Bohr (1913) proposed that electrons orbit the nucleus only at certain quantized radii where the angular momentum is an integer multiple of ℏ: L = nℏ. Combining this quantization condition with the balance between Coulomb attraction and centripetal acceleration gives the allowed energy levels E_n = −13.6 eV / n². Photons are emitted or absorbed when electrons transition between levels, with hf = E_initial − E_final, reproducing the Rydberg formula exactly for hydrogen.
Derive the quantized radii and energies from the two conditions (circular orbit + angular momentum quantization). Verify that the energy differences reproduce Balmer series wavelengths numerically. Note what the model cannot explain (multi-electron atoms, line intensities, fine structure) to motivate quantum mechanics.
Before 1913, the hydrogen emission spectrum was an empirical puzzle. Experiment showed hydrogen emits light only at specific discrete wavelengths — a pattern summarized by the Rydberg formula — but no one knew why. Classical physics predicted catastrophe: an orbiting electron should radiate energy continuously (accelerating charges emit electromagnetic radiation) and spiral into the nucleus in about 10⁻¹¹ seconds. Atoms clearly did not behave this way, so something was fundamentally missing.

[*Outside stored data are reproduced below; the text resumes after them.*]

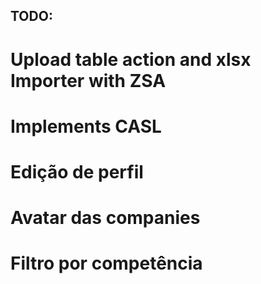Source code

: ## TODO: 
# Upload table action and xlsx Importer with ZSA
# Implements CASL
# Edição de perfil
# Avatar das companies
# Filtro por competência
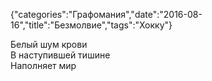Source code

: {"categories":"Графомания","date":"2016-08-16","title":"Безмолвие","tags":"Хокку"}

Белый шум крови  
В наступившей тишине  
Наполняет мир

Bohr's solution was audacious: he simply postulated that electrons can only occupy circular orbits where the angular momentum equals an integer multiple of ℏ (L = nℏ). This is not derived from anything more fundamental — it is an assumption. He then combined this quantization rule with the ordinary classical condition that Coulomb attraction provides the centripetal force for a circular orbit. Solving these two equations together yields the allowed radii r_n = n²a₀ (where a₀ ≈ 0.053 nm is the Bohr radius) and the allowed energies E_n = −13.6 eV / n². The integer n, which you will later call the principal quantum number, labels each orbit.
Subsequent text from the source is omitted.